Sollier et al.²⁷ used the vortex sorting method to extract and enumerate high-purity CTCs from the blood of patients with breast cancer (N_p = 4 from 25 to 51 CTCs/7.5 ml) and lung cancer (N_p = 8 from 23 to 317 CTCs/7.5 ml) [Fig. 16(a)]. When using spiked cell samples, they could routinely achieve purity of 80%–100%.

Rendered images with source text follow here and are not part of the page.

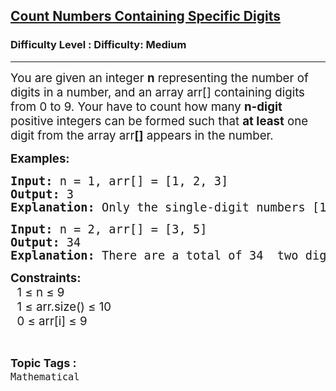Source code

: <h2><a href="https://www.geeksforgeeks.org/problems/count-numbers-containing-specific-digits/1?_gl=1*y23x6f*_up*MQ..*_gs*MQ..&gclid=CjwKCAjwp_LDBhBCEiwAK7FnkrPAUPO0Na9A-TVbI3mne4pcJjq4WuuKrBwPv5fcMrpO85T-b6TQERoCQ3IQAvD_BwE&gbraid=0AAAAAC9yBkCyjlF8eBFja9OWJ0NyN2doT">Count Numbers Containing Specific Digits</a></h2><h3>Difficulty Level : Difficulty: Medium</h3><hr><div class="problems_problem_content__Xm_eO"><p><span style="font-size: 14pt;">You are given an integer <strong>n</strong> representing the number of digits in a number, and an array arr[] containing digits from 0 to 9. Your have to count how many <strong data-start="268" data-end="279">n-digit</strong> positive integers can be formed such that <strong>at least</strong> one digit from the array arr<strong>[]</strong> appears in the number.</span><span style="font-size: 14pt;"><br></span></p>
<p><strong><span style="font-size: 14pt;">Examples:<br></span></strong></p>
<pre><strong><span style="font-size: 14pt;">Input: </span></strong><span style="font-size: 14pt;">n = 1, arr[] = [1, 2, 3]</span><strong><span style="font-size: 14pt;"><br>Output: </span></strong><span style="font-size: 14pt;">3</span><strong><span style="font-size: 14pt;"><br>Explanation: </span></strong><span style="font-size: 14pt;">Only the single-digit numbers [1, 2, 3] satisfy the condition.</span></pre>
<pre><strong><span style="font-size: 14pt;">Input: </span></strong><span style="font-size: 14pt;">n = 2, arr[] = [3, 5]</span><strong><span style="font-size: 14pt;"><br>Output: </span></strong><span style="font-size: 14pt;">34</span><strong><span style="font-size: 14pt;"><br>Explanation: </span></strong><span style="font-size: 14pt;">There are a total of 34  two digit numbers which contain atleast  one out of  [3, 5].<br></span></pre>
<p><span style="font-size: 14pt;"><strong>Constraints:<br></strong>&nbsp; 1 ≤ n ≤ 9<br></span><span style="font-size: 14pt;">&nbsp; 1 ≤ arr.size() ≤ 10<br></span><span style="font-size: 14pt;">&nbsp; 0 ≤ arr[i] ≤ 9</span></p></div><br><p><span style=font-size:18px><strong>Topic Tags : </strong><br><code>Mathematical</code>&nbsp;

FIG. 16. — (a) Big cells (violet dashed lines) experiencing a larger $F_{L S}$ are pushed away from the channel center through the separatrix and into the vortices, where they are stably isolated. Small cells (red dashed line) remain in the main flow.²⁷ Reproduced with permission from Sollier *et al*., Lab Chip 14, 63–77 (2014). Copyright 2014 Royal Society of Chemistry. (b) Each vortex microfluidic chip contains two parts. Each part consists of 16 parallel channels with 9 serial cavity pairs. Big target cells, such as CTs, are trapped in the microcavities by vortices, while unwanted red blood cells (RBCs) and white blood cells (WBCs) flow off the chip.¹¹¹ Reproduced with permission from Vander Plaetsen *et al*., Prenat. Diagn. 41, 1171–1178 (2021). Copyright 2021 John Wiley and Sons. (c) Laminar vortices trap big cancer cells in rectangular cavities, while small blood cells (RBCs and WBCs) either pass through or are not stably trapped during the wash step (red dotted box). Sample processing involves (i) priming the cavities with a wash solution to remove air bubbles; (ii) infusing the sample and capturing target cells; (iii) switching to a wash solution at the same flow rate; and (iv) releasing captured cells by lowering the flow rate to dissipate the vortices.¹⁰⁷ Reproduced with permission from Renier *et al*., NPJ. Precis. Oncol. 1, 1–11 (2017). Copyright 2017 Springer Nature. (d) An integrated microfluidic system that integrates isolation, reagent exchange, and encapsulation functions for single-cell secretion analysis of rare cells.¹⁰⁸ Reproduced with permission from Dhar *et al*., Proc. Natl. Acad. Sci. U.S.A. **115**, 9986–9991 (2018). Copyright 2018 Proceedings of the National Academy of Sciences of the United States of America.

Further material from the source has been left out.